Cette bière blonde artisanale lancée par la seule micro-brasserie à gestion entièrement noire a comme emblème un poing levé sur fond d’épis de malt.

La palette des couleurs sur l’étiquette entretient une vague parenté avec celles du parti de l’ancien président Nelson Mandela, mais son concepteur Ndumiso Madlala, à son compte depuis juillet 2014, vise uniquement à révolutionner les tables.

Il y parvient pour l’instant surtout dans les quartiers les plus aisés de Johannesburg, là où le consommateur, quelle que soit sa couleur de peau, peut s’offrir de bons restaurants, s’accouder entre amis dans des bars à la mode, et est prêt à payer sans rechigner 50% plus cher pour une pinte de luxe brassée artisanalement et au goût sortant de l’ordinaire.

“On ne joue pas sur le terrain de masse, ce n’est pas notre modèle économique. On est juste sur cette niche, le marché de la bière artisanale”, explique Ndumiso, le sourire chaleureux et la trentaine déjà replète.

“A cause des petits volumes, on repose sur de grosses marges et nos bouteilles sont bien plus chères que des bières classiques”, ajoute le jeune entrepreneur de 34 ans, transfuge de SAB Miller, le géant anglo-sud-africain qui l’a recruté après des études de chimie et l’a formé comme maître-brasseur.

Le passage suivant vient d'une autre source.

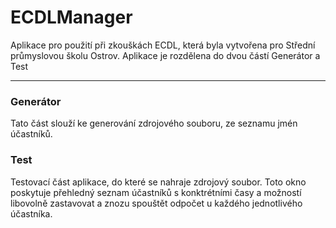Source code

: # ECDLManager
Aplikace pro použití při zkouškách ECDL, která byla vytvořena pro Střední průmyslovou školu Ostrov. Aplikace je rozdělena do dvou částí Generátor a Test

---

### Generátor
Tato část slouží ke generování zdrojového souboru, ze seznamu jmén účastníků.

         

### Test
Testovací část aplikace, do které se nahraje zdrojový soubor. Toto okno poskytuje přehledný seznam účastníků s konktrétními časy a možností libovolně zastavovat a znozu spouštět odpočet u každého jednotlivého účastníka.
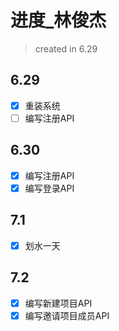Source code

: # 进度_林俊杰

> created in 6.29

## 6.29

- [x] 重装系统
- [ ] 编写注册API

## 6.30

- [x] 编写注册API
- [x] 编写登录API

## 7.1

- [x] 划水一天

## 7.2

- [x] 编写新建项目API
- [x]  编写邀请项目成员API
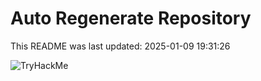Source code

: # Auto Regenerate Repository

This README was last updated: 2025-01-09 19:31:26

 ![TryHackMe](https://tryhackme.com/badge/533634)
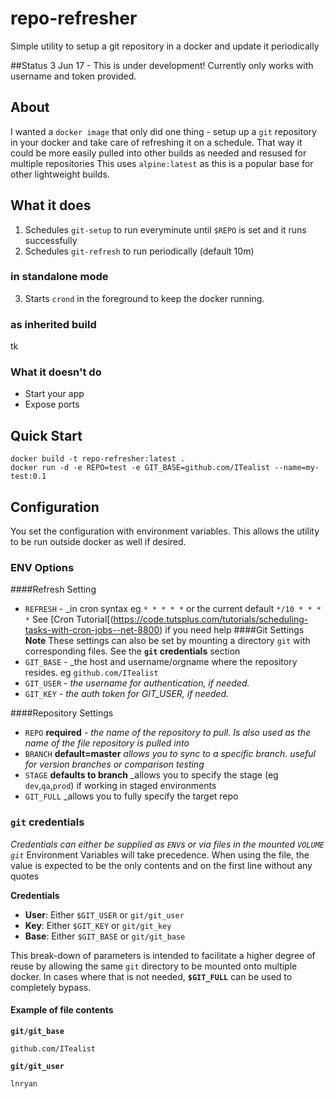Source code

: # repo-refresher
Simple utility to setup a git repository in a docker and update it periodically

##Status
3 Jun 17 - This is under development! Currently only works with username and token provided.

## About
I wanted a `docker image` that only did one thing - setup up a `git` repository in your docker and take care of refreshing it on a schedule.
That way it could be more easily pulled into other builds as needed and resused for multiple repositories
This uses `alpine:latest` as this is a popular base for other lightweight builds.

## What it does
1. Schedules `git-setup` to run everyminute until `$REPO` is set and it runs successfully
2. Schedules `git-refresh` to run periodically (default 10m)

### in standalone mode
3. Starts `crond` in the foreground to keep the docker running.

### as inherited build
tk

### What it doesn't do
- Start your app
- Expose ports

## Quick Start

    docker build -t repo-refresher:latest .
    docker run -d -e REPO=test -e GIT_BASE=github.com/ITealist --name=my-test:0.1
    

## Configuration
You set the configuration with environment variables. This allows the utility to be run outside docker as well if desired.

### ENV Options
####Refresh Setting
- `REFRESH` - _in cron syntax eg `* * * * *` or the current default `*/10 * * * *` See [Cron Tutorial[(https://code.tutsplus.com/tutorials/scheduling-tasks-with-cron-jobs--net-8800) if you need help
####Git Settings
**Note** These settings can also be set by mounting a directory `git` with corresponding files. See the **`git` credentials** section
- `GIT_BASE` - _the host and username/orgname where the repository resides. eg `github.com/ITealist`
- `GIT_USER` - _the username for authentication, if needed._
- `GIT_KEY` - _the auth token for GIT_USER, if needed._

####Repository Settings
- `REPO` **required** - _the name of the repository to pull. Is also used as the name of the file repository is pulled into_
- `BRANCH` **default=master** _allows you to sync to a specific branch. useful for version branches or comparison testing_
- `STAGE` **defaults to branch** _allows you to specify the stage (eg `dev`,`qa`,`prod`) if working in staged environments
- `GIT_FULL` _allows you to fully specify the target repo

### `git` credentials
_Credentials can either be supplied as `ENV`s or via files in the mounted `VOLUME` `git`_ Environment Variables will take precedence. When using the file, the value is expected to be the only contents and on the first line without any quotes

**Credentials**
- **User**: Either `$GIT_USER` or `git/git_user`
- **Key**: Either `$GIT_KEY` or `git/git_key`
- **Base**: Either `$GIT_BASE` or `git/git_base`

This break-down of parameters is intended to facilitate a higher degree of reuse by allowing the same `git` directory to be mounted onto multiple docker. In cases where that is not needed, **`$GIT_FULL`** can be used to completely bypass.

#### Example of file contents
**`git/git_base`**

    github.com/ITealist
    
**`git/git_user`**

    lnryan
    

    

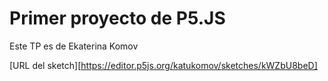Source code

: # Primer proyecto de P5.JS

Este TP es de Ekaterina Komov

[URL del sketch][https://editor.p5js.org/katukomov/sketches/kWZbU8beD]

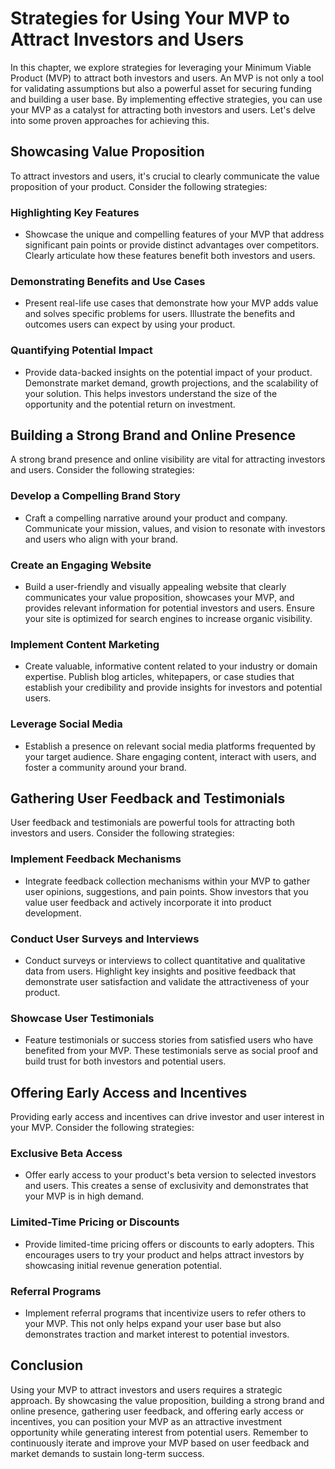 Strategies for Using Your MVP to Attract Investors and Users
=====================================================================

In this chapter, we explore strategies for leveraging your Minimum Viable Product (MVP) to attract both investors and users. An MVP is not only a tool for validating assumptions but also a powerful asset for securing funding and building a user base. By implementing effective strategies, you can use your MVP as a catalyst for attracting both investors and users. Let's delve into some proven approaches for achieving this.

Showcasing Value Proposition
----------------------------

To attract investors and users, it's crucial to clearly communicate the value proposition of your product. Consider the following strategies:

### Highlighting Key Features

* Showcase the unique and compelling features of your MVP that address significant pain points or provide distinct advantages over competitors. Clearly articulate how these features benefit both investors and users.

### Demonstrating Benefits and Use Cases

* Present real-life use cases that demonstrate how your MVP adds value and solves specific problems for users. Illustrate the benefits and outcomes users can expect by using your product.

### Quantifying Potential Impact

* Provide data-backed insights on the potential impact of your product. Demonstrate market demand, growth projections, and the scalability of your solution. This helps investors understand the size of the opportunity and the potential return on investment.

Building a Strong Brand and Online Presence
-------------------------------------------

A strong brand presence and online visibility are vital for attracting investors and users. Consider the following strategies:

### Develop a Compelling Brand Story

* Craft a compelling narrative around your product and company. Communicate your mission, values, and vision to resonate with investors and users who align with your brand.

### Create an Engaging Website

* Build a user-friendly and visually appealing website that clearly communicates your value proposition, showcases your MVP, and provides relevant information for potential investors and users. Ensure your site is optimized for search engines to increase organic visibility.

### Implement Content Marketing

* Create valuable, informative content related to your industry or domain expertise. Publish blog articles, whitepapers, or case studies that establish your credibility and provide insights for investors and potential users.

### Leverage Social Media

* Establish a presence on relevant social media platforms frequented by your target audience. Share engaging content, interact with users, and foster a community around your brand.

Gathering User Feedback and Testimonials
----------------------------------------

User feedback and testimonials are powerful tools for attracting both investors and users. Consider the following strategies:

### Implement Feedback Mechanisms

* Integrate feedback collection mechanisms within your MVP to gather user opinions, suggestions, and pain points. Show investors that you value user feedback and actively incorporate it into product development.

### Conduct User Surveys and Interviews

* Conduct surveys or interviews to collect quantitative and qualitative data from users. Highlight key insights and positive feedback that demonstrate user satisfaction and validate the attractiveness of your product.

### Showcase User Testimonials

* Feature testimonials or success stories from satisfied users who have benefited from your MVP. These testimonials serve as social proof and build trust for both investors and potential users.

Offering Early Access and Incentives
------------------------------------

Providing early access and incentives can drive investor and user interest in your MVP. Consider the following strategies:

### Exclusive Beta Access

* Offer early access to your product's beta version to selected investors and users. This creates a sense of exclusivity and demonstrates that your MVP is in high demand.

### Limited-Time Pricing or Discounts

* Provide limited-time pricing offers or discounts to early adopters. This encourages users to try your product and helps attract investors by showcasing initial revenue generation potential.

### Referral Programs

* Implement referral programs that incentivize users to refer others to your MVP. This not only helps expand your user base but also demonstrates traction and market interest to potential investors.

Conclusion
-------------------------------------------

Using your MVP to attract investors and users requires a strategic approach. By showcasing the value proposition, building a strong brand and online presence, gathering user feedback, and offering early access or incentives, you can position your MVP as an attractive investment opportunity while generating interest from potential users. Remember to continuously iterate and improve your MVP based on user feedback and market demands to sustain long-term success.
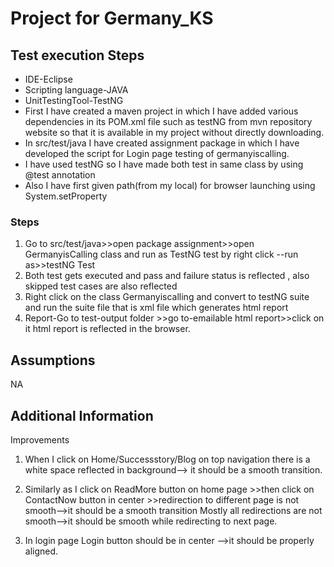 # Project for Germany_KS

## Test execution Steps
- IDE-Eclipse
- Scripting language-JAVA
- UnitTestingTool-TestNG
- First I have created a maven project in which I have added various dependencies in its POM.xml file such as testNG from mvn repository website so that it is available in my project without directly downloading.
- In src/test/java I have created assignment package in which I have developed the script for Login page testing of germanyiscalling.
- I have used testNG so I have made both test in same class by using @test annotation
- Also I have first given path(from my local) for browser launching using System.setProperty

### Steps
1. Go to src/test/java>>open package assignment>>open GermanyisCalling class and run as TestNG test by right click --run as>>testNG Test
2. Both test gets executed and pass and failure status is reflected , also skipped test cases are also reflected
3. Right click on the class Germanyiscalling and convert to testNG suite and run the suite file that is xml file which generates html report
4. Report-Go to test-output folder >>go to-emailable html report>>click on it html report is reflected in the browser.
  
## Assumptions
NA

## Additional Information

Improvements 

1. When I click on Home/Successstory/Blog on top navigation there is a white space reflected in background--> it should be a smooth transition.

2. Similarly as I click on ReadMore button on home page >>then click on ContactNow button in center >>redirection to different page is not smooth-->it should be a smooth transition
Mostly all redirections are not smooth-->it should be smooth while redirecting to next page.

3. In login page Login button should be in center -->it should be properly aligned.




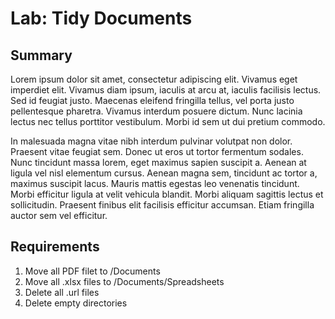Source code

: # Lab: Tidy Documents

## Summary
Lorem ipsum dolor sit amet, consectetur adipiscing elit. Vivamus eget imperdiet elit. Vivamus diam ipsum, iaculis at arcu at, iaculis facilisis lectus. Sed id feugiat justo. Maecenas eleifend fringilla tellus, vel porta justo pellentesque pharetra. Vivamus interdum posuere dictum. Nunc lacinia lectus nec tellus porttitor vestibulum. Morbi id sem ut dui pretium commodo.

In malesuada magna vitae nibh interdum pulvinar volutpat non dolor. Praesent vitae feugiat sem. Donec ut eros ut tortor fermentum sodales. Nunc tincidunt massa lorem, eget maximus sapien suscipit a. Aenean at ligula vel nisl elementum cursus. Aenean magna sem, tincidunt ac tortor a, maximus suscipit lacus. Mauris mattis egestas leo venenatis tincidunt. Morbi efficitur ligula at velit vehicula blandit. Morbi aliquam sagittis lectus et sollicitudin. Praesent finibus elit facilisis efficitur accumsan. Etiam fringilla auctor sem vel efficitur.

## Requirements
1. Move all PDF filet to /Documents
2. Move all .xlsx files to /Documents/Spreadsheets
3. Delete all .url files
4. Delete empty directories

La vogue des bières de spécialité prospère partout dans le monde depuis plus d’une vingtaine d’années et l’Afrique du Sud ne fait pas exception.

Un marché de niche pour gastronomes ou citadins branchés s’est développé, n’ayant pas grand chose en commun avec les bières les plus vendues, Castle, Windhoek ou encore Carling Black Label, dont l’abus fait des ravages le week-end parmi la jeunesse noire et métisse des villages pauvres.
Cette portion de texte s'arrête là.